L’appartement haussmannien représente environ 60 % du parc immobilier des arrondissements centraux de Paris. En 2026, il se négocie entre 9 500 et 16 000 €/m² selon l’arrondissement, l’étage et l’état — un écart considérable que seuls quelques paramètres expliquent. Le parquet fait partie du premier. Les professionnels de l’immobilier parisien désignent sous l’acronyme PMC — Parquet, Moulures, Cheminée — les trois éléments architecturaux qui déterminent le plus directement la valorisation d’un bien haussmannien. Un appartement qui a conservé ses trois éléments d’origine intégralement intacts se vend nettement plus cher qu’un bien dénaturé par des rénovations successives. Remplacer un parquet en point de Hongrie par du béton ciré ou supprimer les moulures pour un plafond plat : autant de choix qui détruisent irrémédiablement la valeur patrimoniale du bien.

Le parquet massif haussmannien, posé sur solives avec lambourdes, peut être poncé trois à quatre fois sur 40 à 80 ans de vie. Il ne se remplace pas — il se restaure. C’est cette durabilité intrinsèque qui le distingue absolument de tout autre revêtement. Floorz La Grande Parqueterie livre à Paris des parquets chêne massif et des parquets point de Hongrie massif conformes aux proportions historiques du bâti haussmannien — depuis 2006, sans jamais imposer un stock.

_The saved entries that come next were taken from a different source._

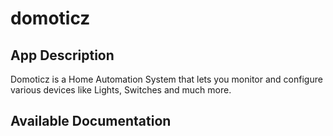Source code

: # domoticz

## App Description

Domoticz is a Home Automation System that lets you monitor and configure various devices like Lights, Switches and much more.

## Available Documentation

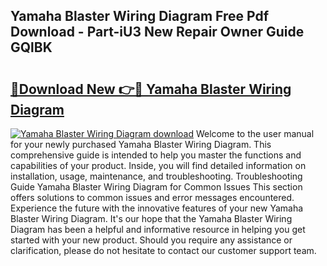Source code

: ## Yamaha Blaster Wiring Diagram Free Pdf Download - Part-iU3 New Repair Owner Guide GQlBK

# <h2><a href="http://dftmris.blite.top/?on=Yamaha+Blaster+Wiring+Diagram">🔗Download New 👉🔴 Yamaha Blaster Wiring Diagram</a></h2>

[![Yamaha Blaster Wiring Diagram download](https://i.imgur.com/lujVjoI.png)](http://dftmris.blite.top/?on=Yamaha+Blaster+Wiring+Diagram)
Welcome to the user manual for your newly purchased Yamaha Blaster Wiring Diagram. This comprehensive guide is intended to help you master the functions and capabilities of your product. Inside, you will find detailed information on installation, usage, maintenance, and troubleshooting. Troubleshooting Guide Yamaha Blaster Wiring Diagram for Common Issues This section offers solutions to common issues and error messages encountered. Experience the future with the innovative features of your new Yamaha Blaster Wiring Diagram. It's our hope that the Yamaha Blaster Wiring Diagram has been a helpful and informative resource in helping you get started with your new product. Should you require any assistance or clarification, please do not hesitate to contact our customer support team.
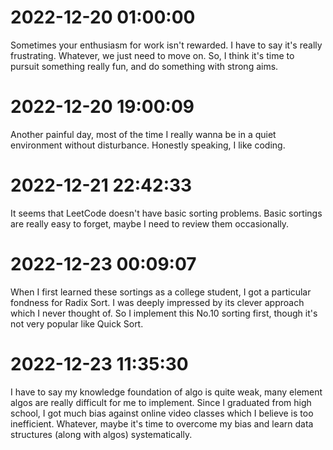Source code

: # 2022-12-20 01:00:00
Sometimes your enthusiasm for work isn't rewarded. I have to say it's really frustrating. Whatever, we just need to move on. So, I think it's time to pursuit something really fun, and do something with strong aims.

# 2022-12-20 19:00:09
Another painful day, most of the time I really wanna be in a quiet environment without disturbance. Honestly speaking, I like coding.

# 2022-12-21 22:42:33
It seems that LeetCode doesn't have basic sorting problems. Basic sortings are really 
easy to forget, maybe I need to review them occasionally.

# 2022-12-23 00:09:07
When I first learned these sortings as a college student, I got a particular fondness 
for Radix Sort. I was deeply impressed by its clever approach which I never thought of.
So I implement this No.10 sorting first, though it's not very popular like Quick Sort.

# 2022-12-23 11:35:30
I have to say my knowledge foundation of algo is quite weak, many element algos are really difficult for 
me to implement. Since I graduated from high school, I got much bias against online video classes which I 
believe is too inefficient. Whatever, maybe it's time to overcome my bias and learn data structures (along 
with algos) systematically.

Floorz La Grande Parqueterie

Maison d’exception depuis 2006

Paris — chiffres clés 2026

• Prix haussmannien : 9 500–16 000 €/m² selon arrondissement

• Parquet massif posé : 131–212 €/m² — soit 1,5 % de la valeur du bien

• Rafraîchissement parquet : 500–800 €/m² ponçage + finition

• Dénivelé sols anciens : 85 % des sols parisiens > 3 cm sur 5 m

• Acoustique copropriété : affaiblissement ≥ 18 dB souvent exigé

• Bureau Paris 17e : RDV chantier — 1 rue d’Armenonville

Les contraintes techniques du bâti haussmannien — ce que le parquet doit respecter

Planchers sur solives : la réalité du support

Les immeubles construits entre 1853 et 1927 reposent sur une structure bois avec solives espaceées de 40 à 60 cm. 85 % des sols parisiens anciens présentent un dénivelé supérieur à 3 cm sur 5 mètres — ce qui impose systématiquement des travaux de préparation avant toute pose. La norme NF DTU 51.1 encadre la pose clouée sur lambourdes : section minimale, entraxe, et humidité du bois ≤ 12 % avant pose. Ce taux d’humidité est le point le plus fréquemment négligé par les intervenants non spécialisés. Floorz précise systématiquement les prérequis hygrométriques à respecter avant toute livraison — consultez également notre guide sur l’hygrométrie indispensable à la pose.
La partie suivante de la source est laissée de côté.